Data records:
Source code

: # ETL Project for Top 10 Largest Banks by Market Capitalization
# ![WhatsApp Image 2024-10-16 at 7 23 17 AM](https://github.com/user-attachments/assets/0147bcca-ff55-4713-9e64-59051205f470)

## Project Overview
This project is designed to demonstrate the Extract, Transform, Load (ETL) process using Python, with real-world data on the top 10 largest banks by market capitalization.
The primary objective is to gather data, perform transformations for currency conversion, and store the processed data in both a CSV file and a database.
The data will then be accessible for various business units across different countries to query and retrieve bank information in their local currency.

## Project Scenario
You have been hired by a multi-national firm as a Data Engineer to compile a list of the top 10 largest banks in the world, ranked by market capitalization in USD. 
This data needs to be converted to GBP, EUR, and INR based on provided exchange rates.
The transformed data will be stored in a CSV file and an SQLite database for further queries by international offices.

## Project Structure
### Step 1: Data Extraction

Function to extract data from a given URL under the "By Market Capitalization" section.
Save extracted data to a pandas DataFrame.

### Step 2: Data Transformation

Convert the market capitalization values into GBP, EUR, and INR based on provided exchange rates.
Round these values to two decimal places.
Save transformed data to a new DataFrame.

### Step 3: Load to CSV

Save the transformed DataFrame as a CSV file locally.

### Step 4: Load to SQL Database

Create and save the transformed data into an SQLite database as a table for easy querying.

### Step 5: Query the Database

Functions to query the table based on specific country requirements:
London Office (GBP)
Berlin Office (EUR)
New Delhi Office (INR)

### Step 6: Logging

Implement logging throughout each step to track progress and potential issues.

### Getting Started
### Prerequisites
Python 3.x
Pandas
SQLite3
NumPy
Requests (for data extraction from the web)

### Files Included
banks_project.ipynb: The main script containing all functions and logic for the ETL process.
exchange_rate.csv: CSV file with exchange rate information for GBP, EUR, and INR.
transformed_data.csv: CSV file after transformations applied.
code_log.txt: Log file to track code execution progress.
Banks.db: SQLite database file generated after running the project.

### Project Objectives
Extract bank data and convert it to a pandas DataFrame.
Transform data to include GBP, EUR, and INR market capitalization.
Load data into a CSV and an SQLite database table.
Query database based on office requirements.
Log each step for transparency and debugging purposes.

Your assignment:
Your output must be the exact lines from the one containing "This data needs" through the end of the data above, both included, and nothing more.

Response:
This data needs to be converted to GBP, EUR, and INR based on provided exchange rates.
The transformed data will be stored in a CSV file and an SQLite database for further queries by international offices.

## Project Structure
### Step 1: Data Extraction

Function to extract data from a given URL under the "By Market Capitalization" section.
Save extracted data to a pandas DataFrame.

### Step 2: Data Transformation

Convert the market capitalization values into GBP, EUR, and INR based on provided exchange rates.
Round these values to two decimal places.
Save transformed data to a new DataFrame.

### Step 3: Load to CSV

Save the transformed DataFrame as a CSV file locally.

### Step 4: Load to SQL Database

Create and save the transformed data into an SQLite database as a table for easy querying.

### Step 5: Query the Database

Functions to query the table based on specific country requirements:
London Office (GBP)
Berlin Office (EUR)
New Delhi Office (INR)

### Step 6: Logging

Implement logging throughout each step to track progress and potential issues.

### Getting Started
### Prerequisites
Python 3.x
Pandas
SQLite3
NumPy
Requests (for data extraction from the web)

### Files Included
banks_project.ipynb: The main script containing all functions and logic for the ETL process.
exchange_rate.csv: CSV file with exchange rate information for GBP, EUR, and INR.
transformed_data.csv: CSV file after transformations applied.
code_log.txt: Log file to track code execution progress.
Banks.db: SQLite database file generated after running the project.

### Project Objectives
Extract bank data and convert it to a pandas DataFrame.
Transform data to include GBP, EUR, and INR market capitalization.
Load data into a CSV and an SQLite database table.
Query database based on office requirements.
Log each step for transparency and debugging purposes.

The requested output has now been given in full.